Stay Another Day by Mark Timlin
My rating: 3 of 5 stars
Must be some fifteen to twenty years since I last picked up a Mark Timlin Nick Sharman thriller. And I still can’t put it down.
It’s hard for me to critiise a Mark Timlin/Nick Sharman book. They’ve always been right. They’ve always entertained, they’ve always been taughtly written and they’re amongst the very few books I decided I couldn’t leave the UK without, when I moved to Denmark in 2004. They’re all still on the bookshelf over there and they’re still amongst the books I recommend most frequently and the books I consciously – and I guess unconciously- compare all other crime-type thrillers against. And most are found wanting.
In Stay Another Day, our anti-hero Nick Sharman has been enjoying the simple life, as only people with a simply huge bank balance are able to, on an island in the (Caribbean) sun. Best not to enquire too closely where he got the money, just go along with that there’s plenty of it. One of the few people from his old life back in London who knows where he is and how to contact him, is his daughter and she suffenly gets in touch with a request for the kind of help only Nick Sharman can supply. Things go wrong, of course and Sharman finds that whilst he might have been out of circulation long enought to have lost some of his old sharpness, he hasn’t forgotten his old tricks, neither has he lost his old ability to attract trouble.
It has to be said that this isn’t classic Sharman – or Timlin. The plot isn’t good enough and it really doesn’t seem ike Timlin’s heart was in the project. There are weaknesses where I’m sure the Timlin of the ’80’s would have tightened up and made stronger. The end is obviously tacked on with a feeling of a rush to be done with the book and the character and to put the pen down. It was like visiting an old friend you lost contact with, or moved away from, and talking about how it used to be, back in the day. Nice enough while it lasts, but that’s where those memories really need to stay, back in their day.

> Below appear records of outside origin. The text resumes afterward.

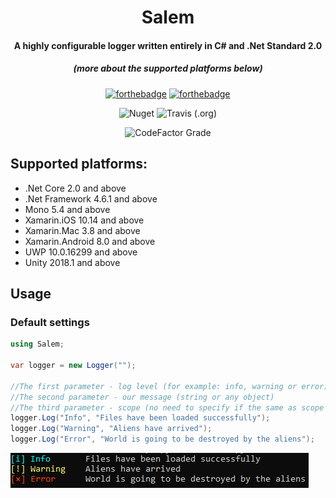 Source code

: <div align="center">

<h1>Salem</h1>
<h4>A highly configurable logger written entirely in C# and .Net Standard 2.0</h4>
<h5>(more about the supported platforms below)</h5>

[![forthebadge](https://forthebadge.com/images/badges/made-with-c-sharp.svg)](https://forthebadge.com)
[![forthebadge](https://forthebadge.com/images/badges/built-by-developers.svg)](https://forthebadge.com)

</div>

<div align="center">

![Nuget](https://img.shields.io/nuget/v/Salem?style=for-the-badge)
![Travis (.org)](https://img.shields.io/travis/KernelErr0r/Salem?style=for-the-badge)

</div>

<div align="center">

![CodeFactor Grade](https://img.shields.io/codefactor/grade/github/KernelErr0r/Salem/master?style=for-the-badge)

</div>

## Supported platforms:

* .Net Core 2.0 and above
* .Net Framework 4.6.1 and above
* Mono 5.4 and above
* Xamarin.iOS 10.14 and above
* Xamarin.Mac 3.8 and above
* Xamarin.Android 8.0 and above
* UWP 10.0.16299 and above
* Unity 2018.1 and above

## Usage

### Default settings

```csharp
using Salem;

var logger = new Logger("");

//The first parameter - log level (for example: info, warning or error) (Not case-sensitive)
//The second parameter - our message (string or any object)
//The third parameter - scope (no need to specify if the same as scope in the constructor or empty)
logger.Log("Info", "Files have been loaded successfully");
logger.Log("Warning", "Aliens have arrived");
logger.Log("Error", "World is going to be destroyed by the aliens");
```

![Screenshot](Assets/screenshot1.png) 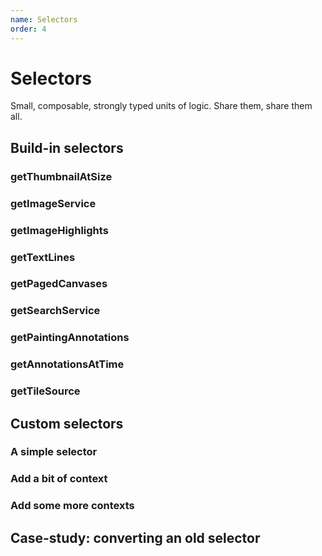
 ```yaml
---
name: Selectors
order: 4
---
```

# Selectors
Small, composable, strongly typed units of logic. Share them, share them all.

## Build-in selectors
### getThumbnailAtSize
### getImageService
### getImageHighlights
### getTextLines
### getPagedCanvases
### getSearchService
### getPaintingAnnotations
### getAnnotationsAtTime
### getTileSource

## Custom selectors
### A simple selector

### Add a bit of context

### Add some more contexts

## Case-study: converting an old selector
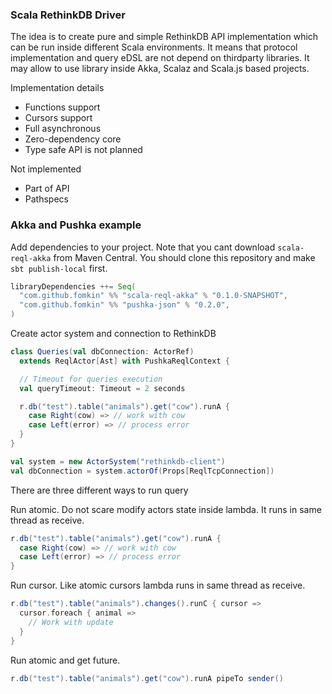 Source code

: ### Scala RethinkDB Driver

The idea is to create pure and simple RethinkDB API implementation which
can be run inside different Scala environments. It means that protocol
implementation and query eDSL are not depend on thirdparty libraries.
It may allow to use library inside Akka, Scalaz and Scala.js based projects.

Implementation details

 * Functions support
 * Cursors support
 * Full asynchronous
 * Zero-dependency core 
 * Type safe API is not planned

Not implemented

 * Part of API
 * Pathspecs
 
### Akka and Pushka example

Add dependencies to your project. Note that you 
cant download `scala-reql-akka` from Maven Central. You
should clone this repository and make `sbt publish-local`
first.
 
```scala
libraryDependencies ++= Seq(
  "com.github.fomkin" %% "scala-reql-akka" % "0.1.0-SNAPSHOT",
  "com.github.fomkin" %% "pushka-json" % "0.2.0",
)
```

Create actor system and connection to RethinkDB
 
```scala
class Queries(val dbConnection: ActorRef) 
  extends ReqlActor[Ast] with PushkaReqlContext {

  // Timeout for queries execution
  val queryTimeout: Timeout = 2 seconds

  r.db("test").table("animals").get("cow").runA {
    case Right(cow) => // work with cow
    case Left(error) => // process error  
  }
}

val system = new ActorSystem("rethinkdb-client")
val dbConnection = system.actorOf(Props[ReqlTcpConnection])
```

There are three different ways to run query

Run atomic. Do not scare modify actors state
inside lambda. It runs in same thread as
receive.

```scala
r.db("test").table("animals").get("cow").runA {
  case Right(cow) => // work with cow
  case Left(error) => // process error  
}
```

Run cursor. Like atomic cursors lambda runs
in same thread as receive.

```scala
r.db("test").table("animals").changes().runC { cursor =>
  cursor.foreach { animal => 
    // Work with update
  }
}
```

Run atomic and get future. 

```scala
r.db("test").table("animals").get("cow").runA pipeTo sender()
```
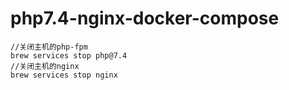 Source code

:# php7.4-nginx-docker-compose

```shell
//关闭主机的php-fpm
brew services stop php@7.4
//关闭主机的nginx
brew services stop nginx
```


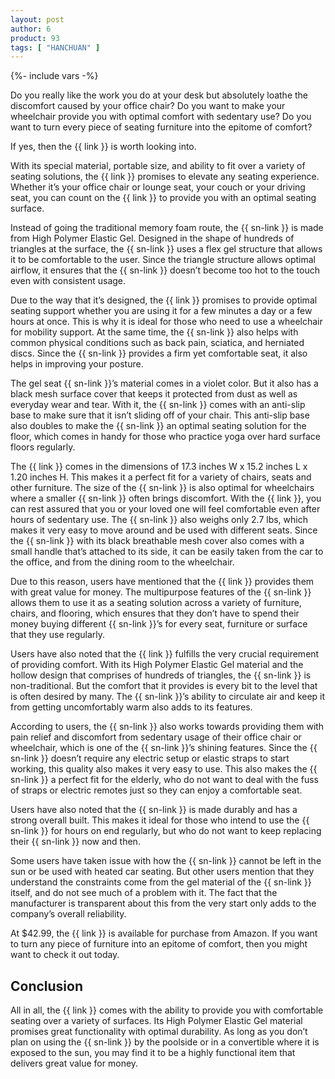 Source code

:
 ```yaml
---
layout: post
author: 6
product: 93
tags: [ "HANCHUAN" ]  
---
```


{%- include vars -%}

Do you really like the work you do at your desk but absolutely loathe the discomfort caused by your office chair? Do you want to make your wheelchair provide you with optimal comfort with sedentary use? Do you want to turn every piece of seating furniture into the epitome of comfort?


If yes, then the {{ link }} is worth looking into.

With its special material, portable size, and ability to fit over a variety of seating solutions, the {{ link }} promises to elevate any seating experience. Whether it’s your office chair or lounge seat, your couch or your driving seat, you can count on the {{ link }} to provide you with an optimal seating surface.

Instead of going the traditional memory foam route, the {{ sn-link }} is made from High Polymer Elastic Gel. Designed in the shape of hundreds of triangles at the surface, the {{ sn-link }} uses a flex gel structure that allows it to be comfortable to the user. Since the triangle structure allows optimal airflow, it ensures that the {{ sn-link }} doesn’t become too hot to the touch even with consistent usage.


Due to the way that it’s designed, the {{ link }} promises to provide optimal seating support whether you are using it for a few minutes a day or a few hours at once. This is why it is ideal for those who need to use a wheelchair for mobility support. At the same time, the {{ sn-link }} also helps with common physical conditions such as back pain, sciatica, and herniated discs. Since the {{ sn-link }} provides a firm yet comfortable seat, it also helps in improving your posture.


The gel seat {{ sn-link }}’s material comes in a violet color. But it also has a black mesh surface cover that keeps it protected from dust as well as everyday wear and tear. With it, the {{ sn-link }} comes with an anti-slip base to make sure that it isn’t sliding off of your chair. This anti-slip base also doubles to make the {{ sn-link }} an optimal seating solution for the floor, which comes in handy for those who practice yoga over hard surface floors regularly.

  

The {{ link }} comes in the dimensions of 17.3 inches W x 15.2 inches L x 1.20 inches H. This makes it a perfect fit for a variety of chairs, seats and other furniture. The size of the {{ sn-link }} is also optimal for wheelchairs where a smaller {{ sn-link }} often brings discomfort. With the {{ link }}, you can rest assured that you or your loved one will feel comfortable even after hours of sedentary use. The {{ sn-link }} also weighs only 2.7 lbs, which makes it very easy to move around and be used with different seats. Since the {{ sn-link }} with its black breathable mesh cover also comes with a small handle that’s attached to its side, it can be easily taken from the car to the office, and from the dining room to the wheelchair.

  

Due to this reason, users have mentioned that the {{ link }} provides them with great value for money. The multipurpose features of the {{ sn-link }} allows them to use it as a seating solution across a variety of furniture, chairs, and flooring, which ensures that they don’t have to spend their money buying different {{ sn-link }}’s for every seat, furniture or surface that they use regularly.

  

Users have also noted that the {{ link }} fulfills the very crucial requirement of providing comfort. With its High Polymer Elastic Gel material and the hollow design that comprises of hundreds of triangles, the {{ sn-link }} is non-traditional. But the comfort that it provides is every bit to the level that is often desired by many. The {{ sn-link }}’s ability to circulate air and keep it from getting uncomfortably warm also adds to its features.

  

According to users, the {{ sn-link }} also works towards providing them with pain relief and discomfort from sedentary usage of their office chair or wheelchair, which is one of the {{ sn-link }}’s shining features. Since the {{ sn-link }} doesn’t require any electric setup or elastic straps to start working, this quality also makes it very easy to use. This also makes the {{ sn-link }} a perfect fit for the elderly, who do not want to deal with the fuss of straps or electric remotes just so they can enjoy a comfortable seat.

  

Users have also noted that the {{ sn-link }} is made durably and has a strong overall built. This makes it ideal for those who intend to use the {{ sn-link }} for hours on end regularly, but who do not want to keep replacing their {{ sn-link }} now and then.

  

Some users have taken issue with how the {{ sn-link }} cannot be left in the sun or be used with heated car seating. But other users mention that they understand the constraints come from the gel material of the {{ sn-link }} itself, and do not see much of a problem with it. The fact that the manufacturer is transparent about this from the very start only adds to the company’s overall reliability.

  

At $42.99, the {{ link }} is available for purchase from Amazon. If you want to turn any piece of furniture into an epitome of comfort, then you might want to check it out today.

  

## Conclusion

All in all, the {{ link }} comes with the ability to provide you with comfortable seating over a variety of surfaces. Its High Polymer Elastic Gel material promises great functionality with optimal durability. As long as you don’t plan on using the {{ sn-link }} by the poolside or in a convertible where it is exposed to the sun, you may find it to be a highly functional item that delivers great value for money.
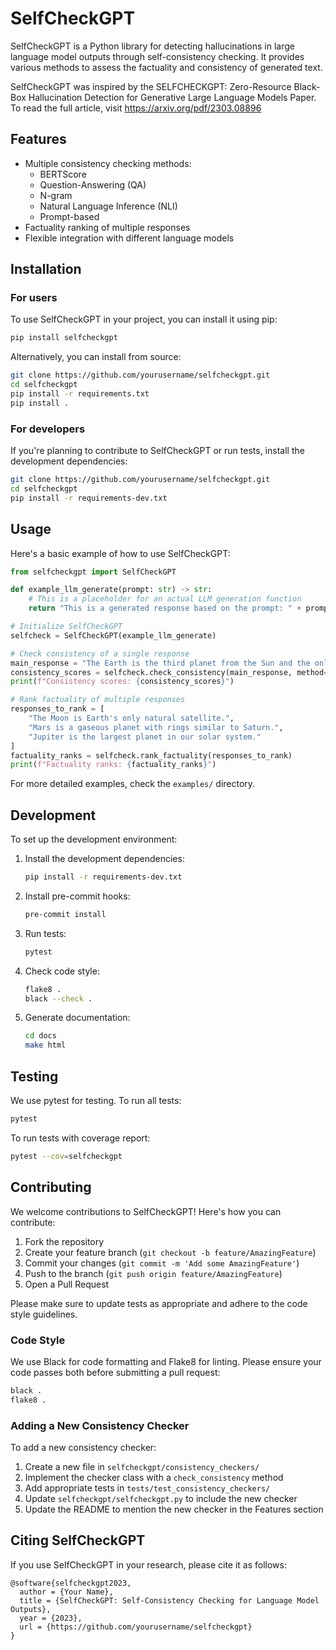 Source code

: # SelfCheckGPT

SelfCheckGPT is a Python library for detecting hallucinations in large language model outputs through self-consistency checking. It provides various methods to assess the factuality and consistency of generated text.

SelfCheckGPT was inspired by the SELFCHECKGPT: Zero-Resource Black-Box Hallucination Detection for Generative Large Language Models Paper. To read the full article, visit https://arxiv.org/pdf/2303.08896

## Features

- Multiple consistency checking methods:
  - BERTScore
  - Question-Answering (QA)
  - N-gram
  - Natural Language Inference (NLI)
  - Prompt-based
- Factuality ranking of multiple responses
- Flexible integration with different language models

## Installation

### For users

To use SelfCheckGPT in your project, you can install it using pip:

```bash
pip install selfcheckgpt
```

Alternatively, you can install from source:

```bash
git clone https://github.com/yourusername/selfcheckgpt.git
cd selfcheckgpt
pip install -r requirements.txt
pip install .
```

### For developers

If you're planning to contribute to SelfCheckGPT or run tests, install the development dependencies:

```bash
git clone https://github.com/yourusername/selfcheckgpt.git
cd selfcheckgpt
pip install -r requirements-dev.txt
```

## Usage

Here's a basic example of how to use SelfCheckGPT:

```python
from selfcheckgpt import SelfCheckGPT

def example_llm_generate(prompt: str) -> str:
    # This is a placeholder for an actual LLM generation function
    return "This is a generated response based on the prompt: " + prompt

# Initialize SelfCheckGPT
selfcheck = SelfCheckGPT(example_llm_generate)

# Check consistency of a single response
main_response = "The Earth is the third planet from the Sun and the only astronomical object known to harbor life."
consistency_scores = selfcheck.check_consistency(main_response, method="nli")
print(f"Consistency scores: {consistency_scores}")

# Rank factuality of multiple responses
responses_to_rank = [
    "The Moon is Earth's only natural satellite.",
    "Mars is a gaseous planet with rings similar to Saturn.",
    "Jupiter is the largest planet in our solar system."
]
factuality_ranks = selfcheck.rank_factuality(responses_to_rank)
print(f"Factuality ranks: {factuality_ranks}")
```

For more detailed examples, check the `examples/` directory.

## Development

To set up the development environment:

1. Install the development dependencies:
   ```bash
   pip install -r requirements-dev.txt
   ```

2. Install pre-commit hooks:
   ```bash
   pre-commit install
   ```

3. Run tests:
   ```bash
   pytest
   ```

4. Check code style:
   ```bash
   flake8 .
   black --check .
   ```

5. Generate documentation:
   ```bash
   cd docs
   make html
   ```

## Testing

We use pytest for testing. To run all tests:

```bash
pytest
```

To run tests with coverage report:

```bash
pytest --cov=selfcheckgpt
```

## Contributing

We welcome contributions to SelfCheckGPT! Here's how you can contribute:

1. Fork the repository
2. Create your feature branch (`git checkout -b feature/AmazingFeature`)
3. Commit your changes (`git commit -m 'Add some AmazingFeature'`)
4. Push to the branch (`git push origin feature/AmazingFeature`)
5. Open a Pull Request

Please make sure to update tests as appropriate and adhere to the code style guidelines.

### Code Style

We use Black for code formatting and Flake8 for linting. Please ensure your code passes both before submitting a pull request:

```bash
black .
flake8 .
```

### Adding a New Consistency Checker

To add a new consistency checker:

1. Create a new file in `selfcheckgpt/consistency_checkers/`
2. Implement the checker class with a `check_consistency` method
3. Add appropriate tests in `tests/test_consistency_checkers/`
4. Update `selfcheckgpt/selfcheckgpt.py` to include the new checker
5. Update the README to mention the new checker in the Features section

## Citing SelfCheckGPT

If you use SelfCheckGPT in your research, please cite it as follows:

```
@software{selfcheckgpt2023,
  author = {Your Name},
  title = {SelfCheckGPT: Self-Consistency Checking for Language Model Outputs},
  year = {2023},
  url = {https://github.com/yourusername/selfcheckgpt}
}
```
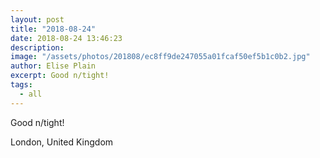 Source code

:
 ```yaml
---
layout: post
title: "2018-08-24"
date: 2018-08-24 13:46:23
description: 
image: "/assets/photos/201808/ec8ff9de247055a01fcaf50ef5b1c0b2.jpg"
author: Elise Plain
excerpt: Good n/tight!
tags: 
  - all
---
```


Good n/tight!
<p></p>
London, United Kingdom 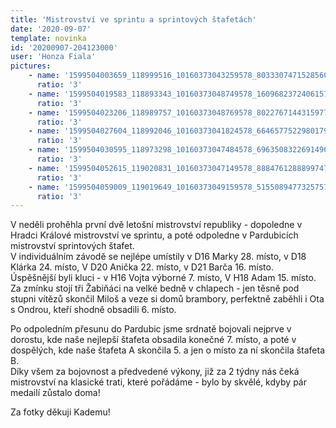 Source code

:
 ```yaml
---
title: 'Mistrovství ve sprintu a sprintových štafetách'
date: '2020-09-07'
template: novinka
id: '20200907-204123000'
user: 'Honza Fiala'
pictures:
    - name: '1599504003659_118999516_10160373043259578_8033307471528560554_o.jpg'
      ratio: '3'
    - name: '1599504019583_118893343_10160373048749578_1609682372406157203_o.jpg'
      ratio: '3'
    - name: '1599504023206_118989757_10160373048769578_8022767144315977526_o.jpg'
      ratio: '3'
    - name: '1599504027604_118992046_10160373041824578_6646577522980179286_o.jpg'
      ratio: '3'
    - name: '1599504030595_118973298_10160373047484578_6963508322691496569_o.jpg'
      ratio: '3'
    - name: '1599504052615_119020831_10160373047149578_8884761288899747961_o.jpg'
      ratio: '3'
    - name: '1599504059009_119019649_10160373049159578_5155089477325757070_o.jpg'
      ratio: '3'
---
```

V neděli prohěhla první dvě letošní mistrovství republiky - dopoledne v Hradci Králové mistrovství ve sprintu, a poté odpoledne v Pardubicích mistrovství sprintových štafet.  
V individuálním závodě se nejlépe umístily v D16 Marky 28. místo, v D18 Klárka 24. místo, V D20 Anička 22. místo, v D21 Barča 16. místo.  
Úspěšnější byli kluci - v H16 Vojta výborné 7. místo, V H18 Adam 15. místo.  
Za zmínku stojí tři Žabiňáci na velké bedně v chlapech - jen těsně pod stupni vítězů skončil Miloš a veze si domů brambory, perfektně zaběhli i Ota s Ondrou, kteří shodně obsadili 6. místo.

Po odpoledním přesunu do Pardubic jsme srdnatě bojovali nejprve v dorostu, kde naše nejlepší štafeta obsadila konečné 7. místo, a poté v dospělých, kde naše štafeta A skončila 5. a jen o místo za ní skončila štafeta B.  
Díky všem za bojovnost a předvedené výkony, již za 2 týdny nás čeká mistrovství na klasické trati, které pořádáme - bylo by skvělé, kdyby pár medailí zůstalo doma!

Za fotky děkuji Kademu!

Personally, I’d have liked a different ending – more uplifting, maybe. Sharman and for the pleasure he has given me down the years, deserved it. I’d have liked an ending that allowed us to decide what Sharman is maybe up to after all he’s been through in his life. But there we have it. It’s done. Timlin clearly feels he’s done and said all he wants to with Nick Sharman and I have got to thank him for it.